[Stored data]

::::::::::

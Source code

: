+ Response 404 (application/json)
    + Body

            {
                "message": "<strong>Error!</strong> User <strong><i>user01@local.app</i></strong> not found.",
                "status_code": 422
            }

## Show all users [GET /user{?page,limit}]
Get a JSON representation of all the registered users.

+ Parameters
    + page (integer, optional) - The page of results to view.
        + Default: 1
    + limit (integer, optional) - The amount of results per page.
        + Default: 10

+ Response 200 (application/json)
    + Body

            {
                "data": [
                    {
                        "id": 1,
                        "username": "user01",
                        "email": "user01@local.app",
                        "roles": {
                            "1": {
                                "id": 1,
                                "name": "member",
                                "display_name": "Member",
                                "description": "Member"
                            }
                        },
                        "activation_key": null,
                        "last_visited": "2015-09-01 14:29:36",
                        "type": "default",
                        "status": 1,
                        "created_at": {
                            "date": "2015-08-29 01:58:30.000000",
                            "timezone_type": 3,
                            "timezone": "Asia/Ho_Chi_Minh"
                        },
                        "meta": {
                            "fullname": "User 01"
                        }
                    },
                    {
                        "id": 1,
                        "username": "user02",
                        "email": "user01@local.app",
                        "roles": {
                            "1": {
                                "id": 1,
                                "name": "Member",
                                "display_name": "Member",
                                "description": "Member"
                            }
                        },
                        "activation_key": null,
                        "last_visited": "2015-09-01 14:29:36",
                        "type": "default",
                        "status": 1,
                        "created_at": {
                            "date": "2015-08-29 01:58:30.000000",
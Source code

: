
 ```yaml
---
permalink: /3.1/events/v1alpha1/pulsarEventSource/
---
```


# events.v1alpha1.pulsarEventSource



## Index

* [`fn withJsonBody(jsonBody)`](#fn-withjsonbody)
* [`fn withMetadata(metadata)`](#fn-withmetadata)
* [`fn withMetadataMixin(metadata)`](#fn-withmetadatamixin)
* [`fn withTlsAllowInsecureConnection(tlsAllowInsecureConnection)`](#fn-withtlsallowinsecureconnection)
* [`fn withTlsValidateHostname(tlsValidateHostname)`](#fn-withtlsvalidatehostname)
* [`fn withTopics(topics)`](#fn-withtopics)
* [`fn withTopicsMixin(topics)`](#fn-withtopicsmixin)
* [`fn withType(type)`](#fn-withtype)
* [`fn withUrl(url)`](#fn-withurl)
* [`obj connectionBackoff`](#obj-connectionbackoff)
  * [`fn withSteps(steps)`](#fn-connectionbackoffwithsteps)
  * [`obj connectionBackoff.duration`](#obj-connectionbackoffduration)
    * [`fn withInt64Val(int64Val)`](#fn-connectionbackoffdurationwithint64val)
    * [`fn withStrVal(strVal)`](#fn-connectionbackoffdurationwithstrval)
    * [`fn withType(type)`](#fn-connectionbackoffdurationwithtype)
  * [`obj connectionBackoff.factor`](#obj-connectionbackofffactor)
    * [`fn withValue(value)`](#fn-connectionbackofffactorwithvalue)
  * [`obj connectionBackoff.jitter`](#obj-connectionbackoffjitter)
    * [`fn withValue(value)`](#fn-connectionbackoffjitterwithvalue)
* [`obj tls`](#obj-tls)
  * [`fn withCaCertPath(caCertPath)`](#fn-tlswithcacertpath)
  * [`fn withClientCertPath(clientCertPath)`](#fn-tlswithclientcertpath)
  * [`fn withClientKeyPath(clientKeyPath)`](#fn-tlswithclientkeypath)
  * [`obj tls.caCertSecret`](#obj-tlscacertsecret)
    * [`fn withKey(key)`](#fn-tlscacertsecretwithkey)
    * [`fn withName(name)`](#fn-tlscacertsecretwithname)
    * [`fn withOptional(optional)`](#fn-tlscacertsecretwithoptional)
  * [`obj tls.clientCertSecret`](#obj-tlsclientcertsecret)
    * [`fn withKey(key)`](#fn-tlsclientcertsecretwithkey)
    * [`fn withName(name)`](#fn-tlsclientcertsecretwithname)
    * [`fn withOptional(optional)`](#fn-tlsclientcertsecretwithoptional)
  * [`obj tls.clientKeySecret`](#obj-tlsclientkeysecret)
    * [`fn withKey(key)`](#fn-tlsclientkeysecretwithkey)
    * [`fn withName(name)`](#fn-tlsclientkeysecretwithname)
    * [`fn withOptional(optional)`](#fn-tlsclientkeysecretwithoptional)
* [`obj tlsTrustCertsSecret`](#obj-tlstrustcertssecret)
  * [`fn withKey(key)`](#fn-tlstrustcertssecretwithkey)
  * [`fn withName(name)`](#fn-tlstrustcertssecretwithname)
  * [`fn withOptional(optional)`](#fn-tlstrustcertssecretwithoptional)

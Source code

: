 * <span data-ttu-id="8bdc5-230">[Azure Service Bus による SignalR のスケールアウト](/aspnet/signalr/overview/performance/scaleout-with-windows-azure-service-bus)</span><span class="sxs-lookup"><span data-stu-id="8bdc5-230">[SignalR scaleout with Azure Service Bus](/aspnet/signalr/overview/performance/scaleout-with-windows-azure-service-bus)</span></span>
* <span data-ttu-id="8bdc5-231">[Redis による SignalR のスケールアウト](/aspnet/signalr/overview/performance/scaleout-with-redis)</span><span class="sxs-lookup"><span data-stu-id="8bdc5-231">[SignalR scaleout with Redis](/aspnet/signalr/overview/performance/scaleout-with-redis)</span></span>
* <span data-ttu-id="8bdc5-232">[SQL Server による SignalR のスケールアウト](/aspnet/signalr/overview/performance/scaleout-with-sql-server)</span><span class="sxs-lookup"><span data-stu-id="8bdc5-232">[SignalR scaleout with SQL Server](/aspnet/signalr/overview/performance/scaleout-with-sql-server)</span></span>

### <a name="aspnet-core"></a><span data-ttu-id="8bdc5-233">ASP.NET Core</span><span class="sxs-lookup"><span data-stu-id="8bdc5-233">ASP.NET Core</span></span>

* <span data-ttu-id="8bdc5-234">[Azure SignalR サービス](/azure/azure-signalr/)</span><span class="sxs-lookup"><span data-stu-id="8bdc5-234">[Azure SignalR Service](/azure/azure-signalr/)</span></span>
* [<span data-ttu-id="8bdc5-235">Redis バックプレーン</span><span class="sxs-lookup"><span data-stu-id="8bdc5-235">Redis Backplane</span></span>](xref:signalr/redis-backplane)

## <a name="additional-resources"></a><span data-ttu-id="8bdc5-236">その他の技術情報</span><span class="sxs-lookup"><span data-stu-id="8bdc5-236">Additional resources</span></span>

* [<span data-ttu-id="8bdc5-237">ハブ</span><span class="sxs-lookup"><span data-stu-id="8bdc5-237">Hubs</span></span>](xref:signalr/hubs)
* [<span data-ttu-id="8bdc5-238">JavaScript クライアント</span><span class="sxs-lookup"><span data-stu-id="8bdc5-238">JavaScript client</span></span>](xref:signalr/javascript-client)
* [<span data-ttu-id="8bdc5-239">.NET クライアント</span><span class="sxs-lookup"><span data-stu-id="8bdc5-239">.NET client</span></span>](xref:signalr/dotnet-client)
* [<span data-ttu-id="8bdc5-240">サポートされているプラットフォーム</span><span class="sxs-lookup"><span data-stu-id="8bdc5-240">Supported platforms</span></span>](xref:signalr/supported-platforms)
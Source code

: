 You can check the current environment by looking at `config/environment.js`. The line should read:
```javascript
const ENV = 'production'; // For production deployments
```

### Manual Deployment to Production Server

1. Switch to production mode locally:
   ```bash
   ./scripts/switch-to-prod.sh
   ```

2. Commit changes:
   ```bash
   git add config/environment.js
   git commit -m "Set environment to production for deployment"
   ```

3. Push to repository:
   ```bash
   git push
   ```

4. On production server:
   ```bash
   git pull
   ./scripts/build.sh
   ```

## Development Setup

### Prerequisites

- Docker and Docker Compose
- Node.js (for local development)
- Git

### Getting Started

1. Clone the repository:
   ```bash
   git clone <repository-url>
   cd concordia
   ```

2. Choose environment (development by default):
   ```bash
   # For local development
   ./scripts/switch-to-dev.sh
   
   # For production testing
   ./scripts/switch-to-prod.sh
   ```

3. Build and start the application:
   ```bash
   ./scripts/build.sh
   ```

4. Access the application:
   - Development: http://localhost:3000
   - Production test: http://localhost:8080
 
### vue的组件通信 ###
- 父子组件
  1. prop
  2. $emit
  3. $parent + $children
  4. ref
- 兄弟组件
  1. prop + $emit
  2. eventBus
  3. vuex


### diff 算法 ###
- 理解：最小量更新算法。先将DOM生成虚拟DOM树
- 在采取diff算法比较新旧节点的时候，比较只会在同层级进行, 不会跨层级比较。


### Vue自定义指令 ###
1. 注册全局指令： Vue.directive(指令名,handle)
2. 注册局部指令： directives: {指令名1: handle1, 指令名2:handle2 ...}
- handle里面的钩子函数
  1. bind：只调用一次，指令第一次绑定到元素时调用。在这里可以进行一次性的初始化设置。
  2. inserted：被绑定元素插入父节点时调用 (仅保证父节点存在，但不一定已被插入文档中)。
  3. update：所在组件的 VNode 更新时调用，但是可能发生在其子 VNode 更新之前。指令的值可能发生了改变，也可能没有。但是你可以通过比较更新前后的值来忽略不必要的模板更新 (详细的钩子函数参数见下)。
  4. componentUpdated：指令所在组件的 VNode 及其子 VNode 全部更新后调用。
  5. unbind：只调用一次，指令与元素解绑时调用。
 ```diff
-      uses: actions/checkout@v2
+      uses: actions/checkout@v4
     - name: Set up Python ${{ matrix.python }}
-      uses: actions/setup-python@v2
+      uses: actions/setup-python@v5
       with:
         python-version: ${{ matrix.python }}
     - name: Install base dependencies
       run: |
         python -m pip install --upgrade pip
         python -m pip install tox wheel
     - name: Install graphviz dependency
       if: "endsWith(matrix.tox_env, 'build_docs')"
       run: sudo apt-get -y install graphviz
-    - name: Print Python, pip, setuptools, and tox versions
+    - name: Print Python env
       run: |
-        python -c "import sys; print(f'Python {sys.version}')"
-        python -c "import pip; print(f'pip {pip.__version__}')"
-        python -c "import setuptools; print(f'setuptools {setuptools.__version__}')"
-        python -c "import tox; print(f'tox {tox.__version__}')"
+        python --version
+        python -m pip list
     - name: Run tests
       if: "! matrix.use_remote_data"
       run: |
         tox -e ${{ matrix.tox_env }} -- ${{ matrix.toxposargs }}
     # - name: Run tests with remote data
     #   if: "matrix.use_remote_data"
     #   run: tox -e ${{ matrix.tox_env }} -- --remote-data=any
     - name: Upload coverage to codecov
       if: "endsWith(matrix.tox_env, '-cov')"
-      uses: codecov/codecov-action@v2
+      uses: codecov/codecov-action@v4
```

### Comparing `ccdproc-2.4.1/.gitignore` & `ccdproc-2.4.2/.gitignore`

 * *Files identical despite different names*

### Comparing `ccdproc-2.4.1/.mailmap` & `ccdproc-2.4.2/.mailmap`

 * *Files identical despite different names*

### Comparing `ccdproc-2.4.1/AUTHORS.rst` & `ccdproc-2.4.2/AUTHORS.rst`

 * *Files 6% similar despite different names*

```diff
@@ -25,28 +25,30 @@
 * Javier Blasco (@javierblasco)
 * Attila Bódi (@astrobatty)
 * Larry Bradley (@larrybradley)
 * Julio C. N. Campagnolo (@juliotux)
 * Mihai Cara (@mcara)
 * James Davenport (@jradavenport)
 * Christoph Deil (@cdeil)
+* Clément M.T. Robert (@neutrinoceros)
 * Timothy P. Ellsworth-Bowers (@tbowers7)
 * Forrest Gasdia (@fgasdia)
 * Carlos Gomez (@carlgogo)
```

::::::::::

WHAT IS NEEDED: Show every line above in which the word "aspnet" is found.

OUTPUT FOR THIS TASK:
: * <span data-ttu-id="8bdc5-230">[Azure Service Bus による SignalR のスケールアウト](/aspnet/signalr/overview/performance/scaleout-with-windows-azure-service-bus)</span><span class="sxs-lookup"><span data-stu-id="8bdc5-230">[SignalR scaleout with Azure Service Bus](/aspnet/signalr/overview/performance/scaleout-with-windows-azure-service-bus)</span></span>
* <span data-ttu-id="8bdc5-231">[Redis による SignalR のスケールアウト](/aspnet/signalr/overview/performance/scaleout-with-redis)</span><span class="sxs-lookup"><span data-stu-id="8bdc5-231">[SignalR scaleout with Redis](/aspnet/signalr/overview/performance/scaleout-with-redis)</span></span>
* <span data-ttu-id="8bdc5-232">[SQL Server による SignalR のスケールアウト](/aspnet/signalr/overview/performance/scaleout-with-sql-server)</span><span class="sxs-lookup"><span data-stu-id="8bdc5-232">[SignalR scaleout with SQL Server](/aspnet/signalr/overview/performance/scaleout-with-sql-server)</span></span>
### <a name="aspnet-core"></a><span data-ttu-id="8bdc5-233">ASP.NET Core</span><span class="sxs-lookup"><span data-stu-id="8bdc5-233">ASP.NET Core</span></span>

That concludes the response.